Siyasah & Dakwah (Al Waie)

Peran Penting Militer dalam Perubahan (bagian I)

Meminta dukungan (thalab-un-nushrah) dari kalangan pemegang kekuasaan dan kekuatan (ahl-ul-quwwah wal-man’ah), yang di antaranya adalah militer, merupakan perkara yang telah ditetapkan dalam nash-nash al-Quran. Permintaan dukungan ini mensyaratkan keislaman pada diri mereka yang dimintai nushrah (dukungan/pertolongan). Sebelum proses thalab-un-nushrah itu dilakukan, terlebih dulu harus berdiri sebuah kelompok (kutlah) yang mengadopsi pemikiran-pemikiran Islam dan mendakwahkannya dengan serangkaian aktivitas yang telah dibatasi oleh pembuat syariah (Allah dan Rasul-Nya).
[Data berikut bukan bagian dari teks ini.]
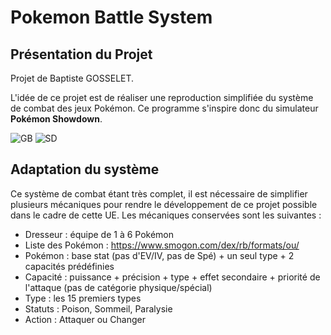 # Pokemon Battle System

## Présentation du Projet

Projet de Baptiste GOSSELET.

L'idée de ce projet est de réaliser une reproduction simplifiée du système de combat des jeux Pokémon. Ce programme s'inspire donc du simulateur **Pokémon Showdown**.

![GB](https://i.ytimg.com/vi/p9B5IyC0yfI/hqdefault.jpg)
![SD](https://lh3.googleusercontent.com/nNVM-eEpuxenHf5OlCeuOINr-f7Gpg0jebk1He6liYO73bZ4thAYE8HfmDuhcCI7jWsQd3h80XZKBLb4heMYQxQynA=w640-h400-e365-rj-sc0x00ffffff)

## Adaptation du système 

Ce système de combat étant très complet, il est nécessaire de simplifier plusieurs mécaniques pour rendre le développement de ce projet possible dans le cadre de cette UE. 
Les mécaniques conservées sont les suivantes : 
- Dresseur : équipe de 1 à 6 Pokémon
- Liste des Pokémon : https://www.smogon.com/dex/rb/formats/ou/
- Pokémon : base stat (pas d'EV/IV, pas de Spé) + un seul type + 2 capacités prédéfinies 
- Capacité : puissance + précision + type + effet secondaire + priorité de l'attaque (pas de catégorie physique/spécial)
- Type : les 15 premiers types 
- Statuts : Poison, Sommeil, Paralysie
- Action : Attaquer ou Changer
Kutlah yang ada tercermin dalam kegiatannya melakukan pembinaan kepada para pengikutnya dengan tsaqafah Islam secara intensif dan terpusat (murakkaz). Selanjutnya kutlah tersebut menjalani fase interaksi dengan umat (tafa’ul) dalam bentuk yang sempurna, yakni memasuki kancah pergulatan pemikiran dengan menentang pemikiran yang batil dan rusak serta menjelaskan kepalsuannya. Saat yang sama, mereka menampilkan pemikiran Islam yang agung, menonjolkan keluhuran dan superioritas pemikiran Islam atas pemikiran lainnya. Fase tafa’ul ini seiring dengan turut andil dalam penyeruan untuk pemenuhan kemaslahatan umat (tabanni-ud-da’wah li mashalihil ummah) dan juga menyingkap rencana jahat kaum penjajah beserta antek-anteknya.

Dalam melaksanakan berbagai aktivitas pada fase dakwah yang pertama (pembinaan/tatsqif) dan kedua (interaksi/ tafa’ul), maka tujuan para pengemban dakwah adalah memahamkan mabda’ (ideologi) pada umat. Tujuannya agar umat menjadikan masalah penerapan hukum Islam dan melanjutkan kehidupan Islam dalam berbagai bentuk interaksi kehidupan ini sebagai isu utama (qadhiyyah mashiriyyah) bagi mereka. Namun demikian, jika tampak jelas bahwa ada kekuatan penghalang bagi dakwah yang begitu besar dan mendapat sokongan dari kaum kafir penjajah—sebagaimana yang berlangsung pada hari ini—maka gerakan harus segera mengarah pada aktivitas thalab-un-nushrah dari kalangan umat yang secara potensial memiliki kekuasaan dan kekuatan. Ini ditempuh demi meneladani perbuatan Rasulullah saw. saat beliau menyadari bahwa melakukan perubahan melalui terjun ke masyarakat Makkah adalah perkara yang sulit. Beliau mulai melakukan dakwah kepada berbagai kabilah dan kelompok masyarakat lainnya dengan maksud meminta dukungan (thalab-un-nushrah) dari mereka untuk menyampaikan ajaran Rabb-nya. Rasul saw. pun menuju ke Thaif mengharapkan nushrah dari masyarakat di sana. Namun, mereka menolak beliau. Mereka bahkan menggerakkan berandalan mereka untuk mengganggu dan menyakiti Rasul saw. Demikian juga thalab-un-nushrah yang ditujukan pada Bani Amir bin Sha’sha’ah. Beliau mengajak mereka beriman kepada Allah. Namun, mereka menjawab, “Begaimana pendapatmu jika kami telah membaiat engkau untuk mengikuti urusan engkau, kemudian engkau dimenangkan oleh Allah atas orang-orang yang menyelisihimu, apakah lantas kekuasaan itu dapat beralih pada kami setelah engkau?” Beliau menjawab, “Urusan (kekuasaan) itu di tangan Allah. Dia akan memberikan kekuasaan kepada siapa yang dikehendakiNya.” Lalu mereka berkata, “Apakah yang engkau maksud adalah kami berkorban demi engkau melawan bangsa Arab, lalu jika Allah memenangkan dirimu lantas urusan (kekuasaan) itu diambil oleh selain kami? Jika begitu, kami tidak perlu memberi engkau pertolongan dalam urusanmu.” Mereka pun menolak beliau.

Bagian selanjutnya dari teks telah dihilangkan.